Per la seconda degustazione e con la vista sul lago di Caldaro abbiamo gustato i vini di altre due Aziende, Colterenzio e Manincor:

Colterenzio Lafóa Gewurztraminer Doc 2018
Vigneti a 450-550 metrisu terreno ghiaioso, sabbioso, di medio impasto con depositi calcarei. Macerazione a freddo delle uve diraspate, pressatura soffice e fermentazione a 18° in acciaio. Affinamento per 12 mesi sui lieviti segue 6 mesi in bottiglia. Di colore giallo paglierino intenso, naso ha un bouquet ampio con ventaglio olfattivo che passa dal floreale fruttato allo speziato con note di rose gialle, frutta esotica, note agrumate e zenzero per passare alla noce moscata, chiodi di garofano e cannella, al palato sorso pieno, bella freschezza e una vivace acidità con finale persistente leggermente speziato.

Colterenzio Pinot Nero riserva St. Daniel Doc 2017
Vigneti ad un’altitudine di 350 metri su terreni vulcanici con depositi morenici. Macerazione a freddo e fermentazione a temperatura controllata per 14 giorni. Impianti a spalliera di 15-20 anni. Malolattica e affinamento del vino per 2/3 in grandi botti di legno (35 ettolitri) e 1/3 in barrique per 12 mesi. Un anno di maturazione in bottiglia. Colore rosso rubino scuro, al naso spettro olfattivo varietale dal fruttato con profumi di ribes, lamponi e ciliegie insieme a balsamici di menta fresca, terrosi e speziati ed anche di geranio, al palato affascinante il sorso, ampio di buona struttura, sapido e di grande armonia ha un finale elegante e persistente.
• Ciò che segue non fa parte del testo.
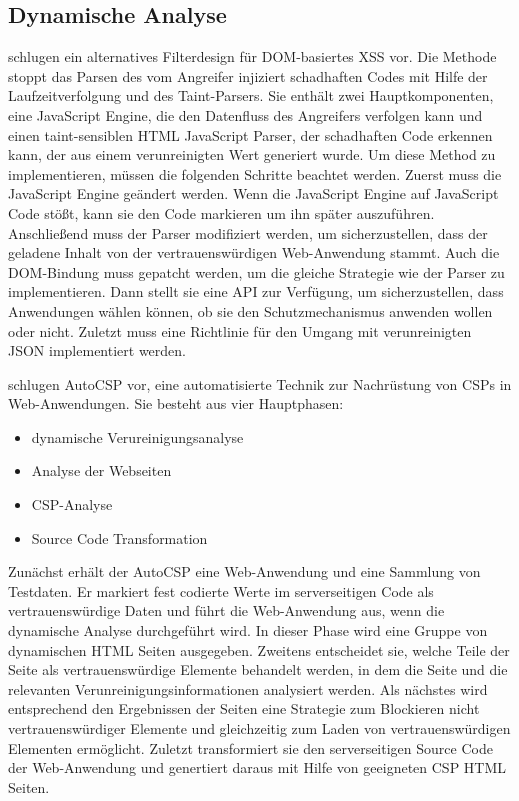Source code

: \subsection{Dynamische Analyse}
\label{subsection:Method2}

\textcite[655]{stock2014} schlugen ein alternatives Filterdesign für DOM-basiertes XSS vor. Die Methode stoppt das Parsen des vom Angreifer injiziert schadhaften Codes mit Hilfe der Laufzeitverfolgung und des Taint-Parsers. Sie enthält zwei Hauptkomponenten, eine JavaScript Engine, die den Datenfluss des Angreifers verfolgen kann und einen taint-sensiblen HTML JavaScript Parser, der schadhaften Code erkennen kann, der aus einem verunreinigten Wert generiert wurde. Um diese Method zu implementieren, müssen die folgenden Schritte beachtet werden. Zuerst muss die JavaScript Engine geändert werden. Wenn die JavaScript Engine auf JavaScript Code stößt, kann sie den Code markieren um ihn später auszuführen. Anschließend muss der Parser modifiziert werden, um sicherzustellen, dass der geladene Inhalt von der vertrauenswürdigen Web-Anwendung stammt. Auch die DOM-Bindung muss gepatcht werden, um die gleiche Strategie wie der Parser zu implementieren. Dann stellt sie eine API zur Verfügung, um sicherzustellen, dass Anwendungen wählen können, ob sie den Schutzmechanismus anwenden wollen oder nicht. Zuletzt muss eine Richtlinie für den Umgang mit verunreinigten JSON implementiert werden.


\textcite[339]{fazzini2015} schlugen AutoCSP vor, eine automatisierte Technik zur Nachrüstung von CSPs in Web-Anwendungen. Sie besteht aus vier Hauptphasen:
\begin{itemize}
	\item dynamische Verureinigungsanalyse
	\item Analyse der Webseiten
	\item CSP-Analyse
	\item Source Code Transformation
\end{itemize}
Zunächst erhält der AutoCSP eine Web-Anwendung und eine Sammlung von Testdaten. Er markiert fest codierte Werte im serverseitigen Code als vertrauenswürdige Daten und führt die Web-Anwendung aus, wenn die dynamische Analyse durchgeführt wird. In dieser Phase wird eine Gruppe von dynamischen HTML Seiten ausgegeben. Zweitens entscheidet sie, welche Teile der Seite als vertrauenswürdige Elemente behandelt werden, in dem die Seite und die relevanten Verunreinigungsinformationen analysiert werden. Als nächstes wird entsprechend den Ergebnissen der Seiten eine Strategie zum Blockieren nicht vertrauenswürdiger Elemente und gleichzeitig zum Laden von vertrauenswürdigen Elementen ermöglicht. Zuletzt transformiert sie den serverseitigen Source Code der Web-Anwendung und genertiert daraus mit Hilfe von geeigneten CSP HTML Seiten.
Manincor Lago di Caldaro classico superiore Vigna der Keil Doc 2019
Produzione a Tatzenschrot e Keil a 250 metri sul livello delmare, esposizione sud su terreni calcarei, argillosi e sabbiosi allevamento tradizionale a pergola. Fermentazione parziale spontanea grazie ai lieviti indigeni in tini di legno, affinamento in botti di rovere a contatto coi lieviti. Colore rosso rubino brillante. Al naso ciliegie e sentori tostati, note di frutta in guscio. Al palato intenso e di facile beva, elegante persistenza in bocca.
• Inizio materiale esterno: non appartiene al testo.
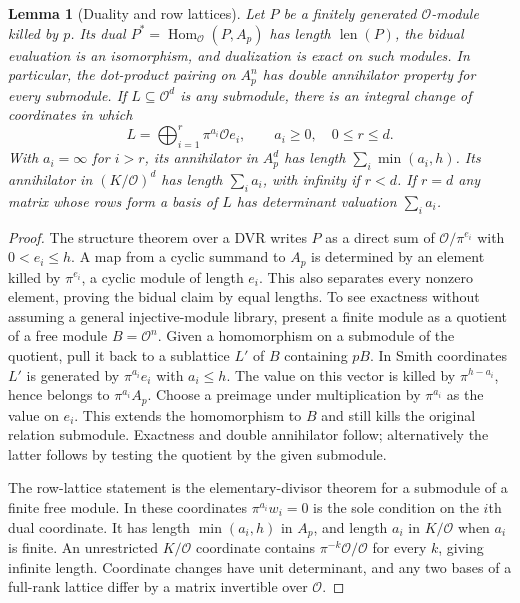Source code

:\documentclass[11pt]{article}
\newtheorem{lemma}[theorem]{Lemma}
\newcommand{\Ocal}{\mathcal O}
\newcommand{\len}{\operatorname{len}}
\newcommand{\Hom}{\operatorname{Hom}}
\begin{document}
\begin{lemma}[Duality and row lattices]\label{lem:duality}
Let $P$ be a finitely generated $\Ocal$-module killed by $p$. Its dual $P^*=\Hom_{\Ocal}(P,A_p)$ has length $\len(P)$, the bidual evaluation is an isomorphism, and dualization is exact on such modules. In particular, the dot-product pairing on $A_p^n$ has double annihilator property for every submodule. If $L\subseteq\Ocal^d$ is any submodule, there is an integral change of coordinates in which
\[
 L=\bigoplus_{i=1}^r\pi^{a_i}\Ocal e_i,
 \qquad a_i\ge0,\quad 0\le r\le d.
\]
With $a_i=\infty$ for $i>r$, its annihilator in $A_p^d$ has length $\sum_i\min(a_i,h)$. Its annihilator in $(K/\Ocal)^d$ has length $\sum_i a_i$, with infinity if $r<d$. If $r=d$ any matrix whose rows form a basis of $L$ has determinant valuation $\sum_i a_i$.
\end{lemma}
\begin{proof}
The structure theorem over a DVR writes $P$ as a direct sum of $\Ocal/\pi^{e_i}$ with $0<e_i\le h$. A map from a cyclic summand to $A_p$ is determined by an element killed by $\pi^{e_i}$, a cyclic module of length $e_i$. This also separates every nonzero element, proving the bidual claim by equal lengths. To see exactness without assuming a general injective-module library, present a finite module as a quotient of a free module $B=\Ocal^n$. Given a homomorphism on a submodule of the quotient, pull it back to a sublattice $L'$ of $B$ containing $pB$. In Smith coordinates $L'$ is generated by $\pi^{a_i}e_i$ with $a_i\le h$. The value on this vector is killed by $\pi^{h-a_i}$, hence belongs to $\pi^{a_i}A_p$. Choose a preimage under multiplication by $\pi^{a_i}$ as the value on $e_i$. This extends the homomorphism to $B$ and still kills the original relation submodule. Exactness and double annihilator follow; alternatively the latter follows by testing the quotient by the given submodule.

The row-lattice statement is the elementary-divisor theorem for a submodule of a finite free module. In these coordinates $\pi^{a_i}w_i=0$ is the sole condition on the $i$th dual coordinate. It has length $\min(a_i,h)$ in $A_p$, and length $a_i$ in $K/\Ocal$ when $a_i$ is finite. An unrestricted $K/\Ocal$ coordinate contains $\pi^{-k}\Ocal/\Ocal$ for every $k$, giving infinite length. Coordinate changes have unit determinant, and any two bases of a full-rank lattice differ by a matrix invertible over $\Ocal$.
\end{proof}
\end{document}
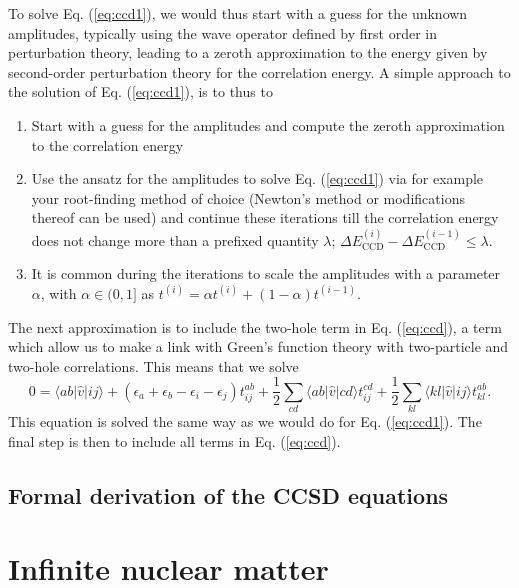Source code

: To solve Eq. (\ref{eq:ccd1}), we would thus start with a guess for the unknown amplitudes, typically using the wave operator defined by first order in perturbation theory, leading to a zeroth approximation to the energy given by second-order perturbation theory for the correlation energy.
A simple approach to the solution of  Eq. (\ref{eq:ccd1}), is to thus to
\begin{enumerate}
\item Start with a guess for the amplitudes and compute the zeroth approximation to the correlation energy

\item Use the ansatz for the amplitudes to solve Eq. (\ref{eq:ccd1}) via for example your root-finding method of choice (Newton's method or modifications thereof can be used) and continue these iterations till the correlation energy does not change more than a prefixed quantity $\lambda$; $\Delta E_{\mathrm{CCD}}^{(i)}-\Delta E_{\mathrm{CCD}}^{(i-1)} \le \lambda$.

\item It is common during the iterations to scale the amplitudes with a parameter $\alpha$, with $\alpha \in (0,1]$ as  $t^{(i)}=\alpha t^{(i)}+(1-\alpha)t^{(i-1)}$.
\end{enumerate}

\noindent
The next approximation is to include the two-hole term in Eq. (\ref{eq:ccd}), a term which allow us to make a link with Green's function theory with two-particle and two-hole correlations. This means that we solve
\begin{equation}
0 = \langle ab \vert \hat{v} \vert ij \rangle + \left(\epsilon_a+\epsilon_b-\epsilon_i-\epsilon_j\right)t_{ij}^{ab}+\frac{1}{2}\sum_{cd} \langle ab \vert \hat{v} \vert cd \rangle t_{ij}^{cd}+\frac{1}{2}\sum_{kl} \langle kl \vert \hat{v} \vert ij \rangle t_{kl}^{ab}.
\label{eq:ccd2}
\end{equation}
This equation is solved the same way as we would do for Eq. (\ref{eq:ccd1}). The final step is then to include all terms in Eq. (\ref{eq:ccd}). 


\subsection{Formal derivation of the CCSD equations}


\section{Infinite nuclear matter}

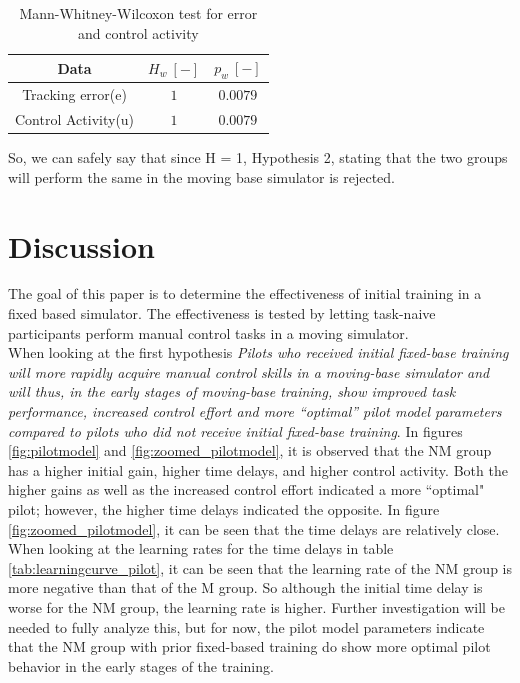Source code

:\documentclass[conference]{IEEEtran}
\begin{document}
\begin{table}[!h]
    \centering
    \caption{Mann-Whitney-Wilcoxon test for error and control activity}
    \begin{tabular}{c|c|c}
    Data & $H_w\ [-]$ & $p_w\ [-]$ \\
    \hline
    \hline
    Tracking error(e) & $1$ & $0.0079$\\
    Control Activity(u) & $1$ & $0.0079$ \\
    \end{tabular}
    \label{tab:MWUtest}
\end{table}

So, we can safely say that since H = 1, Hypothesis 2, stating that the two groups will perform the same in the moving base simulator is rejected.

\section{Discussion} 
The goal of this paper is to determine the effectiveness of initial training in a fixed based simulator. The effectiveness is tested by letting task-naive participants perform manual control tasks in a moving simulator.\\

When looking at the first hypothesis \textit{Pilots who received initial fixed-base training will more rapidly acquire manual control skills in a moving-base simulator and will thus, in the early stages of moving-base training, show improved task performance, increased control effort and more “optimal” pilot model parameters compared to pilots who did not receive initial fixed-base training}. In figures \ref{fig:pilotmodel} and \ref{fig:zoomed_pilotmodel}, it is observed that the NM group has a higher initial gain, higher time delays, and higher control activity. Both the higher gains as well as the increased control effort indicated a more ``optimal" pilot; however, the higher time delays indicated the opposite. In figure \ref{fig:zoomed_pilotmodel}, it can be seen that the time delays are relatively close. When looking at the learning rates for the time delays in table \ref{tab:learningcurve_pilot}, it can be seen that the learning rate of the NM group is more negative than that of the M group. So although the initial time delay is worse for the NM group, the learning rate is higher. Further investigation will be needed to fully analyze this, but for now, the pilot model parameters indicate that the NM group with prior fixed-based training do show more optimal pilot behavior in the early stages of the training. \\
\end{document}
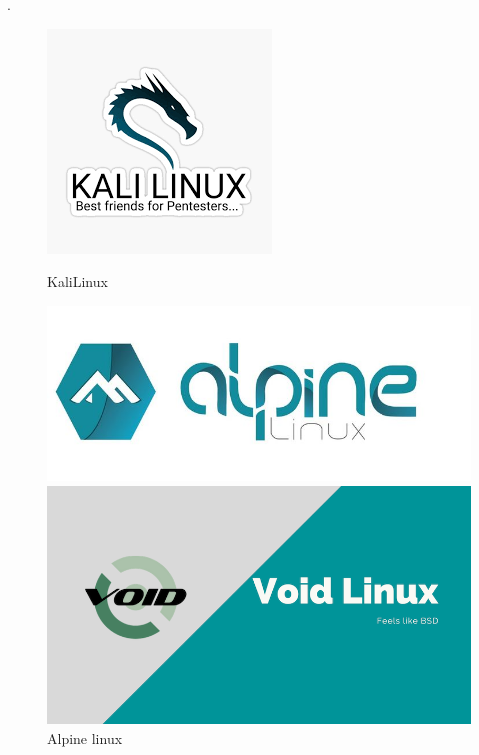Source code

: \begin{itemize}[leftmargin=*,nosep]
   .\begin{figure}[!hbt!]
  \centering
  \begin{minipage}[b]{0.18\textwidth}
    \includegraphics[width=\textwidth]{images_pfe/kalilinux.png}
    \caption{KaliLinux}
  \end{minipage}\hfill
  \begin{minipage}[b]{0.18\textwidth}
    \includegraphics[width=\textwidth]{images_pfe/alpine.jpg}
    \caption{Alpine linux }
  \end{minipage}\hfill
  \begin{minipage}[b]{0.18\textwidth}
    \includegraphics[width=\textwidth]{images_pfe/void.png}

\end{minipage}
\end{figure}
\end{itemize}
Manincor Mason Pinot Nero Doc 2018
. Terreni in Località Mazzon, a 400-450 m esposizione a sud, su terreni sabbiosi con presenza di detriti di diversa origine: dolomia, porfido, gneiss e granito. Vinificazione separata di ciascun vigneto. La fermentazione in tini di legno in modo spontaneo. Macerazione di 2 settimane, affinamento 16 mesi in barrique, il 20 % di legno nuovo, per tutto il tempo a contatto con lieviti fini. Colore rosso rubino carico, al naso frutti rossi di bosco maturi lampone e mirtillo rosso con note floreali di rosa e speziatura con liquirizia presente, al palato tornano le note fruttate su tannini delicati che conducono ad un finale lungo.
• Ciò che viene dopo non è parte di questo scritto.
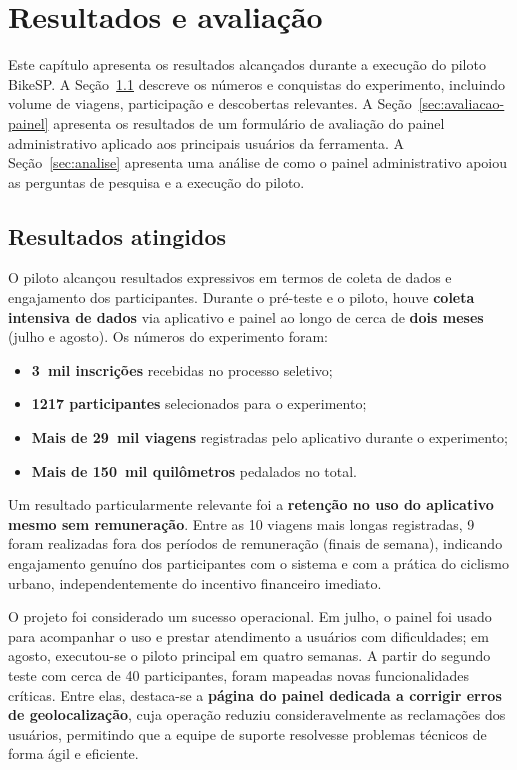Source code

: 
\chapter{Resultados e avaliação}
\label{cap:resultados}

Este capítulo apresenta os resultados alcançados durante a execução do piloto BikeSP. A Seção~\ref{sec:resultados-atingidos} descreve os números e conquistas do experimento, incluindo volume de viagens, participação e descobertas relevantes. A Seção~\ref{sec:avaliacao-painel} apresenta os resultados de um formulário de avaliação do painel administrativo aplicado aos principais usuários da ferramenta. A Seção~\ref{sec:analise} apresenta uma análise de como o painel administrativo apoiou as perguntas de pesquisa e a execução do piloto.

\section{Resultados atingidos}
\label{sec:resultados-atingidos}
O piloto alcançou resultados expressivos em termos de coleta de dados e
engajamento dos participantes. Durante o pré-teste e o piloto, houve
\textbf{coleta intensiva de dados} via aplicativo e painel ao longo de cerca de
\textbf{dois meses} (julho e agosto). Os números do experimento foram:
\begin{itemize}
  \item \textbf{3~mil inscrições} recebidas no processo seletivo;
  \item \textbf{1217 participantes} selecionados para o experimento;
  \item \textbf{Mais de 29~mil viagens} registradas pelo aplicativo durante o
        experimento;
  \item \textbf{Mais de 150~mil quilômetros} pedalados no total.
\end{itemize}

Um resultado particularmente relevante foi a \textbf{retenção no uso do
aplicativo mesmo sem remuneração}. Entre as 10 viagens mais longas registradas,
9 foram realizadas fora dos períodos de remuneração (finais de semana),
indicando engajamento genuíno dos participantes com o sistema e com a prática do
ciclismo urbano, independentemente do incentivo financeiro imediato.

O projeto foi considerado um sucesso operacional. Em julho, o painel foi usado
para acompanhar o uso e prestar atendimento a usuários com dificuldades; em
agosto, executou-se o piloto principal em quatro semanas. A partir do segundo
teste com cerca de 40 participantes, foram mapeadas novas funcionalidades
críticas. Entre elas, destaca-se a \textbf{página do painel dedicada a corrigir
erros de geolocalização}, cuja operação reduziu consideravelmente as reclamações
dos usuários, permitindo que a equipe de suporte resolvesse problemas técnicos
de forma ágil e eficiente.

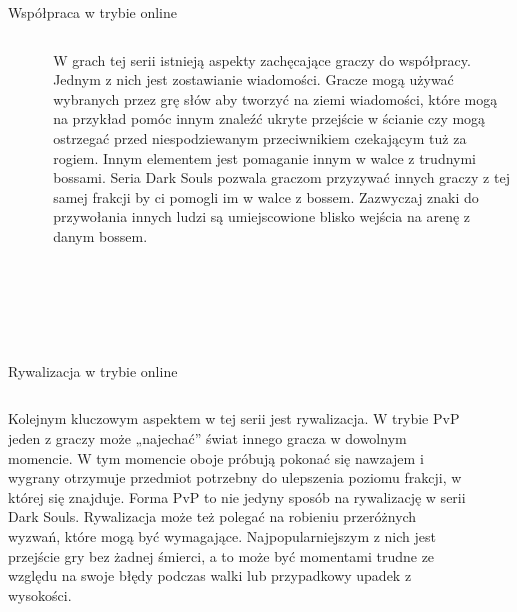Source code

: \documentclass{beamer}
\begin{document}
\begin{frame}{Współpraca w trybie online} %
\begin{columns}

\begin{column}{0.5\textwidth}
    \begin{figure}
    \centering
        \texttt{[image: pomoc.jpg]}
 
    \end{figure}
\end{column}

\begin{column}{0.5\textwidth}
\small     W grach tej serii istnieją aspekty zachęcające graczy do współpracy. Jednym z nich jest zostawianie wiadomości. Gracze mogą używać wybranych przez grę słów aby tworzyć na ziemi wiadomości, które mogą na przykład pomóc innym znaleźć ukryte przejście w ścianie czy mogą ostrzegać przed niespodziewanym przeciwnikiem czekającym tuż za rogiem. Innym elementem jest pomaganie innym w walce z trudnymi bossami. Seria Dark Souls pozwala graczom przyzywać innych graczy z tej samej frakcji by ci pomogli im w walce z bossem. Zazwyczaj znaki do przywołania innych ludzi są umiejscowione blisko wejścia na arenę z danym bossem. 

\end{column}
\end{columns}
\end{frame}

\begin{frame}{Rywalizacja w trybie online} %
\begin{columns}
\begin{column}{0.5\textwidth}
\small      Kolejnym kluczowym aspektem w tej serii  jest rywalizacja. W trybie PvP jeden z graczy może „najechać” świat innego gracza w dowolnym momencie. W tym momencie oboje próbują pokonać się nawzajem i wygrany otrzymuje przedmiot potrzebny do ulepszenia poziomu frakcji, w której się znajduje. Forma PvP to nie jedyny sposób na rywalizację w serii Dark Souls. Rywalizacja może też polegać na robieniu przeróżnych wyzwań, które mogą być wymagające. Najpopularniejszym z nich jest przejście gry bez żadnej śmierci, a to może być momentami trudne ze względu na swoje błędy podczas walki lub przypadkowy upadek z wysokości. 
\end{column}

\begin{column}{0.5\textwidth}
    \begin{figure}
    \centering
        \texttt{[image: pvp.jpg]}
 
    \end{figure}
\end{column}
\end{columns}
\end{frame}
\end{document}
Manincor Chardonnay Sophie Doc 2019
Chardonnay 96%, Viognier 4%. La metà dell’uva dalla tenuta Lieben Aich a Terlano, l’altra metà da Mazzon di Caldaro. Vigneti esposti a sud-ovest a 300 metri sul livello del mare, terreno sabbioso, porfirico di origine vulcanica. Mazzon è a 350 metri, esposizione sud su terreni sabbioso argilloso e detritico su depositi morenici. I grappoli diraspati rimangono a macerare per quattro ore, fermentazione in botti di legno in modo spontaneo, 9 mesi di affinamento a contatto con i lieviti. Colore giallo brillante, al naso fruttato di albicocche, arance, ma anche floreale con fiori di acacia e di tiglio al palato sorso avvolgente con una bella mineralità il finale è accompagnato da note di frutta gialla.

Passito Canthus 2016
Il nome dalla lingua retica significa collina. Le uve provengono da Cornaiano a 450 metri, su terreni secchi sabbioso-ghiaiosi di origine morenica. Le uve mature vengono vendemmiate poco prima di inizio inverno. Il passaggio in pressa viene eseguito a mano, macerazione a freddo 24 ore. Ad una sedimentazione naturale del mosto, segue una fermentazione ad una temperatura controllata di circa 16° C per alcuni mesi. Un anno dopo la vendemmia, il vino viene imbottigliato. Colore giallo oro, al naso spettro olfattivo che vira su note esotiche mango e ananas, evidenti anche frutta secca e sensazioni di caramello, al palato fresco, con un piacevole residuo zuccherino che non sconfina mai nello stucchevole il sorso è pieno ed elegante e si protrae per un lungo finale.